START DATASET EXCERPTS
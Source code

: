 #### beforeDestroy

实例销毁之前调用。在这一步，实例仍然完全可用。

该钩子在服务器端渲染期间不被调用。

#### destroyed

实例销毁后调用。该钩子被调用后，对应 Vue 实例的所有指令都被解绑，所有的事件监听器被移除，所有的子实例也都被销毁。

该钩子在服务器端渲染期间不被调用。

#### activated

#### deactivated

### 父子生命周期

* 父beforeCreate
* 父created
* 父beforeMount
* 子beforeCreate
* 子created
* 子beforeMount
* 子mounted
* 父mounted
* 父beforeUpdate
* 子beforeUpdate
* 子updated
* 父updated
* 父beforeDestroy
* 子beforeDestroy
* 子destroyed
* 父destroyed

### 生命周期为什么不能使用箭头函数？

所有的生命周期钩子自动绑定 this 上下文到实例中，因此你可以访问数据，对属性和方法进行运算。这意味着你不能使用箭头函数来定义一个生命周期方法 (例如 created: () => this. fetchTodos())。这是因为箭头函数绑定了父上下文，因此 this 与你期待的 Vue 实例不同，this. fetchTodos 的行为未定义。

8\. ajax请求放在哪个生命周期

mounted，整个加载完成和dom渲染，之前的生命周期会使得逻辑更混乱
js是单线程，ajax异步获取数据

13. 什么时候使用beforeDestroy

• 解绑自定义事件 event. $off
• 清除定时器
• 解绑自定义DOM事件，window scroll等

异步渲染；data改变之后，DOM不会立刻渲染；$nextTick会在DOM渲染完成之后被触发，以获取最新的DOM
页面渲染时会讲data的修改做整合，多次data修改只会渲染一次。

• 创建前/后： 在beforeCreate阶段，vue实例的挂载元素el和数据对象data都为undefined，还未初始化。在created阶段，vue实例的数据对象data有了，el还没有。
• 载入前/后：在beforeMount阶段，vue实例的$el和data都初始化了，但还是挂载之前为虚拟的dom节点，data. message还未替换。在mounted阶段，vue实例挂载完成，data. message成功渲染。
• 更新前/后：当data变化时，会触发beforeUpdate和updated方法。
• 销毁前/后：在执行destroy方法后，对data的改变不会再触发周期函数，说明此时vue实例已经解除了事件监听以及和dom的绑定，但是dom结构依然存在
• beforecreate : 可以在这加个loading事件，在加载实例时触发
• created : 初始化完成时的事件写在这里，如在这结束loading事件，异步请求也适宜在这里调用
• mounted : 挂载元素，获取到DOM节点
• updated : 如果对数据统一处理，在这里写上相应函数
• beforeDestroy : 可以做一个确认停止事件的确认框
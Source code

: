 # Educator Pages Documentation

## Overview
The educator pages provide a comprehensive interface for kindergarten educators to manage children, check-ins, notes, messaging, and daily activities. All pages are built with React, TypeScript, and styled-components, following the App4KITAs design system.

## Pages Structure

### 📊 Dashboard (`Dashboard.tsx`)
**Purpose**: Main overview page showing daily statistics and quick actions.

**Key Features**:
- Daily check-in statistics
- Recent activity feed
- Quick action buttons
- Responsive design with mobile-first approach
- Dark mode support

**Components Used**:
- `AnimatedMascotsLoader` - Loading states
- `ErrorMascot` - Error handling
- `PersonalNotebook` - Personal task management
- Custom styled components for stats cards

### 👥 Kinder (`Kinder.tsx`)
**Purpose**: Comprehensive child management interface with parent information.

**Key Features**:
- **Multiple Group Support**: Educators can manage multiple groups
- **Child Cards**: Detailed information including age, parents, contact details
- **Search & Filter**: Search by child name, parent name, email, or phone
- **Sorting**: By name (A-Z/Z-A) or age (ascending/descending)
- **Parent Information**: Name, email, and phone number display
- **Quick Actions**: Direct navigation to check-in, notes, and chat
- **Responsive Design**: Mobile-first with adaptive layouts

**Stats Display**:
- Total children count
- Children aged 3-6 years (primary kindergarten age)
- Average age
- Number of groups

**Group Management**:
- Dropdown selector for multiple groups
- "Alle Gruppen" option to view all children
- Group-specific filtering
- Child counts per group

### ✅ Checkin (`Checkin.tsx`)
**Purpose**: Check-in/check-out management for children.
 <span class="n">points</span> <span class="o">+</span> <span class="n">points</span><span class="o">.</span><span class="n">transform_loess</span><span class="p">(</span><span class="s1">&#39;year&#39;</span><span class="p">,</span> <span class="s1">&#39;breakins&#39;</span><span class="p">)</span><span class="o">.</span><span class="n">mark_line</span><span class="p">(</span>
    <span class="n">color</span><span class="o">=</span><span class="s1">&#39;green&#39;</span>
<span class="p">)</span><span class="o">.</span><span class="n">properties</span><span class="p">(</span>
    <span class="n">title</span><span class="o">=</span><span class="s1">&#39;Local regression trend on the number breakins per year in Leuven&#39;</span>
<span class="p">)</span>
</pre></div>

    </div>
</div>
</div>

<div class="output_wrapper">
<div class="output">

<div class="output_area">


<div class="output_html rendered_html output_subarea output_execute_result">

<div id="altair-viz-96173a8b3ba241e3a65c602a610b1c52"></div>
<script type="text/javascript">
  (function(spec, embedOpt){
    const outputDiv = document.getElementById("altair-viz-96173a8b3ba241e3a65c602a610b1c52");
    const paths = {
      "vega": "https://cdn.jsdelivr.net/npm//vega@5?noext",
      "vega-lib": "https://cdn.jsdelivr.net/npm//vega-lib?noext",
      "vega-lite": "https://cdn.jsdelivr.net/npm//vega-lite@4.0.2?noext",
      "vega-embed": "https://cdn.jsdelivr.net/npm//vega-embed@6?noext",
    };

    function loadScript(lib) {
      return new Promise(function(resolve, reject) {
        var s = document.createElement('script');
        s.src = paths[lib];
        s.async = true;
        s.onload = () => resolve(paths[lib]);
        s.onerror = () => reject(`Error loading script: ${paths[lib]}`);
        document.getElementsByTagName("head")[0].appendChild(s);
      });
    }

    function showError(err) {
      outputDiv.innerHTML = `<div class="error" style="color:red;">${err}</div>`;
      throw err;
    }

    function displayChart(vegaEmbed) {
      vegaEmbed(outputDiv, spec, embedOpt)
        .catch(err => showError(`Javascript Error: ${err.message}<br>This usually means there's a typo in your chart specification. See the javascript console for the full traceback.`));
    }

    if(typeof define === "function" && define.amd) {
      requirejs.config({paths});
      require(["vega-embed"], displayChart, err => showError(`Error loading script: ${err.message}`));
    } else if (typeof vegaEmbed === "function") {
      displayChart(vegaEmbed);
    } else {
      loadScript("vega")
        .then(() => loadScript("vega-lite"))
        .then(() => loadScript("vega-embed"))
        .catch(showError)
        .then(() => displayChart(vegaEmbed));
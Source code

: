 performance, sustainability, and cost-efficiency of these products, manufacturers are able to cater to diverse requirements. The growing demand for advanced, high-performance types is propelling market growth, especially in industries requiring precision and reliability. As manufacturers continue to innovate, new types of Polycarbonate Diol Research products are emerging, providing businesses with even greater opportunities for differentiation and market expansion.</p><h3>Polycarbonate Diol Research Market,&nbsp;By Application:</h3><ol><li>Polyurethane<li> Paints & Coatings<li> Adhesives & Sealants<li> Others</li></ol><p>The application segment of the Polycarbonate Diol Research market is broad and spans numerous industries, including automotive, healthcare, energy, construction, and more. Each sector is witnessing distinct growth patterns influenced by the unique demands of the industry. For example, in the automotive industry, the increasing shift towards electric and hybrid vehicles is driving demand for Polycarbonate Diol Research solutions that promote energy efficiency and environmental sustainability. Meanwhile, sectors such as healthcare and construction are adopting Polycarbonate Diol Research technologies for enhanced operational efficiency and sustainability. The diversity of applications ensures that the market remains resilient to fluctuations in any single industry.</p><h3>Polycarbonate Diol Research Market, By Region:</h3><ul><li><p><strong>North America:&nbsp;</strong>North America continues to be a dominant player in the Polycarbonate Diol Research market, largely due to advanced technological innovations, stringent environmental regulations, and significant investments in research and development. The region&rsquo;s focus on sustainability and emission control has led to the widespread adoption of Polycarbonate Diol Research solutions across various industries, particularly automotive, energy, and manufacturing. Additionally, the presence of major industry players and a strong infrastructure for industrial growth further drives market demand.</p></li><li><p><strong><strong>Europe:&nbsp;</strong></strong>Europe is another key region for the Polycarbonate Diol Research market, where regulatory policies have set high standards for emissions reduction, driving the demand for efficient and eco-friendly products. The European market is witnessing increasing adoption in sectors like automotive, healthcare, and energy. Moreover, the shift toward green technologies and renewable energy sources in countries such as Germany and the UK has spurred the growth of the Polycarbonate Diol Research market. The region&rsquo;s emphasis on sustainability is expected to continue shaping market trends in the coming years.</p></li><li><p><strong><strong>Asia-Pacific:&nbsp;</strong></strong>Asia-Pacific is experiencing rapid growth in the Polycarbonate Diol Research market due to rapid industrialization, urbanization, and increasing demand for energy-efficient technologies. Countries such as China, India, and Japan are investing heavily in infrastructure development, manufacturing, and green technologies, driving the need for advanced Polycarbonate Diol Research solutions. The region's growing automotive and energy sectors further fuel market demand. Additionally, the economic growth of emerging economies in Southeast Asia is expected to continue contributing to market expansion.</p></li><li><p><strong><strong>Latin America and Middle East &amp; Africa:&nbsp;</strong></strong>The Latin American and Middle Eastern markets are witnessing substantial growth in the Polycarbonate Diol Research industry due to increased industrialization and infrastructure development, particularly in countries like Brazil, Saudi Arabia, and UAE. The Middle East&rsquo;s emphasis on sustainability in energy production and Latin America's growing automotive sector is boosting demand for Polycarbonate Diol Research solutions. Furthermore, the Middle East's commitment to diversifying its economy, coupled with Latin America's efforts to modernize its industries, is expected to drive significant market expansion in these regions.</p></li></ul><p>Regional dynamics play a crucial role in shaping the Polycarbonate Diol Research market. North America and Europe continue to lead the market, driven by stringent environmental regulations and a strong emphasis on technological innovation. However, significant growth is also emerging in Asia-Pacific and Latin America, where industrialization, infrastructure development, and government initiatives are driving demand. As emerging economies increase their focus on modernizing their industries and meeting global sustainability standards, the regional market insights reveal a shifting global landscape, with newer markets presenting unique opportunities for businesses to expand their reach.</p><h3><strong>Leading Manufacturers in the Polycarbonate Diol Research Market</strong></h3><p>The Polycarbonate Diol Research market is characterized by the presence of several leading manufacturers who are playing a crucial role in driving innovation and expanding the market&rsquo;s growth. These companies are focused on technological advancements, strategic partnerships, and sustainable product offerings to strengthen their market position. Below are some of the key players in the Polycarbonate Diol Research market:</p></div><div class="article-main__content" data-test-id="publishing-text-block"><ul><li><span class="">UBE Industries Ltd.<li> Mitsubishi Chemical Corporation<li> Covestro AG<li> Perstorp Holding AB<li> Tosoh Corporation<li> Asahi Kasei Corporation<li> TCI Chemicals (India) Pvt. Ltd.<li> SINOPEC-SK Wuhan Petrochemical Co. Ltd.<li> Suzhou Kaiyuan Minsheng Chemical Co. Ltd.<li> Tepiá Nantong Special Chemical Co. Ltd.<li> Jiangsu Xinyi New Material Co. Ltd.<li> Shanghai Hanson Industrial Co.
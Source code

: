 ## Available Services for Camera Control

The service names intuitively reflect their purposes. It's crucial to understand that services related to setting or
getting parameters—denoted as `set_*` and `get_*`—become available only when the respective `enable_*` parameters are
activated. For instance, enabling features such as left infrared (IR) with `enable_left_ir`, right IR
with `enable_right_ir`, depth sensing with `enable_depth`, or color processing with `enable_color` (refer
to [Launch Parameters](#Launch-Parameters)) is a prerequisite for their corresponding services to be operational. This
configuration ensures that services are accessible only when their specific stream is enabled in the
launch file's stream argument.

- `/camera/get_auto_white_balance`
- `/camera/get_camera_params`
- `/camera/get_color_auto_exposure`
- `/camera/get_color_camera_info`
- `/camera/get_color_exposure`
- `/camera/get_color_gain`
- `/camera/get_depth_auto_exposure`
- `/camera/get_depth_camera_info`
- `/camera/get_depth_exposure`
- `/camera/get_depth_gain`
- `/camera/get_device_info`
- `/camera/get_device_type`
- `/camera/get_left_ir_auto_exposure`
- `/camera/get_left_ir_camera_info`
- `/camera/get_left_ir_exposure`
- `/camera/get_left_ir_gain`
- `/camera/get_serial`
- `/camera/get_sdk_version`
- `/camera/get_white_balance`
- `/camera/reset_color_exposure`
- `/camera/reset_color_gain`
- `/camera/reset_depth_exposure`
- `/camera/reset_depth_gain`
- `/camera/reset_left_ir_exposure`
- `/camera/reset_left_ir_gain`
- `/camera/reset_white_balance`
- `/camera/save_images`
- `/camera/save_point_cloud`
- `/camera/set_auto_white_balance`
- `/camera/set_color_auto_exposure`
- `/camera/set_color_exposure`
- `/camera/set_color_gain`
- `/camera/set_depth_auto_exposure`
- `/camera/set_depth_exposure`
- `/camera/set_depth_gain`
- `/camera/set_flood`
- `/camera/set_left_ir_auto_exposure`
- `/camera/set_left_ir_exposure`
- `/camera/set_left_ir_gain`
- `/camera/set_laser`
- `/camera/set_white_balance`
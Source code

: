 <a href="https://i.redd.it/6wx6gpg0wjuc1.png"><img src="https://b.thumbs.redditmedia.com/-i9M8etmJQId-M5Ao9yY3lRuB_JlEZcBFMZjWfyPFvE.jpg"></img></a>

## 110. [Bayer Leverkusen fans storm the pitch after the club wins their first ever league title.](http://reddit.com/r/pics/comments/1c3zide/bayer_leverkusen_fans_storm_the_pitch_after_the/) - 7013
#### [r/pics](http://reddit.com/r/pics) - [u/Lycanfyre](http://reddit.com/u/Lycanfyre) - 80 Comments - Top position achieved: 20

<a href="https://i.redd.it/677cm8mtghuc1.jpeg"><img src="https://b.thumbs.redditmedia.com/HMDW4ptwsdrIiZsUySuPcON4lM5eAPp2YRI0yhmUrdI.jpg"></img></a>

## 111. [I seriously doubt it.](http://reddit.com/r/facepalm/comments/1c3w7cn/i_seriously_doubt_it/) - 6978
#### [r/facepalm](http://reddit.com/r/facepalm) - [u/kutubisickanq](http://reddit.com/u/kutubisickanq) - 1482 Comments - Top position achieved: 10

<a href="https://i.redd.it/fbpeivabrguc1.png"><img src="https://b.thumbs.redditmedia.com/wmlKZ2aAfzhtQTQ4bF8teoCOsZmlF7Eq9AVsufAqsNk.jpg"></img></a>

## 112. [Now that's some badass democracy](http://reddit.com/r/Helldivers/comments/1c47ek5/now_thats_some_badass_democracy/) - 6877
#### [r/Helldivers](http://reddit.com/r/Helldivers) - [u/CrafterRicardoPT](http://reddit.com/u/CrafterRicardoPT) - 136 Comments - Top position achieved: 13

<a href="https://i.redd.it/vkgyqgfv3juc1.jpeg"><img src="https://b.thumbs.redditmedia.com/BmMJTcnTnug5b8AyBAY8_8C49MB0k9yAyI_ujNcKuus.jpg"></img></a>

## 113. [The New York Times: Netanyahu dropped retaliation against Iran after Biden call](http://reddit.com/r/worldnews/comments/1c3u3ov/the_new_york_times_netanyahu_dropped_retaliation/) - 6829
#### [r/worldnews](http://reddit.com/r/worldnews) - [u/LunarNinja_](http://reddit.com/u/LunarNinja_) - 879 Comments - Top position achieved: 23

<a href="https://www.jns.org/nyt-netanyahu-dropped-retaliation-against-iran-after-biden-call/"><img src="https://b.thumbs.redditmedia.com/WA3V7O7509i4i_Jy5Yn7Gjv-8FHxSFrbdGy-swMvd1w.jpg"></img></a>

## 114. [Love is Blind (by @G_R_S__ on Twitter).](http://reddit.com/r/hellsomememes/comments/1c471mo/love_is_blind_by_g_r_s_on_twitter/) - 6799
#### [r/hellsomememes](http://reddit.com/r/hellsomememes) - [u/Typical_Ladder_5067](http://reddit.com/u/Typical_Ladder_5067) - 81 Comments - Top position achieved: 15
END DATASET EXCERPTS
_WHAT IS BEING ASKED_
Among the lines above, find those with the word "hellsomememes" and list them.

_ANSWER FOR THIS EXERCISE_
## 114. [Love is Blind (by @G_R_S__ on Twitter).](http://reddit.com/r/hellsomememes/comments/1c471mo/love_is_blind_by_g_r_s_on_twitter/) - 6799
#### [r/hellsomememes](http://reddit.com/r/hellsomememes) - [u/Typical_Ladder_5067](http://reddit.com/u/Typical_Ladder_5067) - 81 Comments - Top position achieved: 15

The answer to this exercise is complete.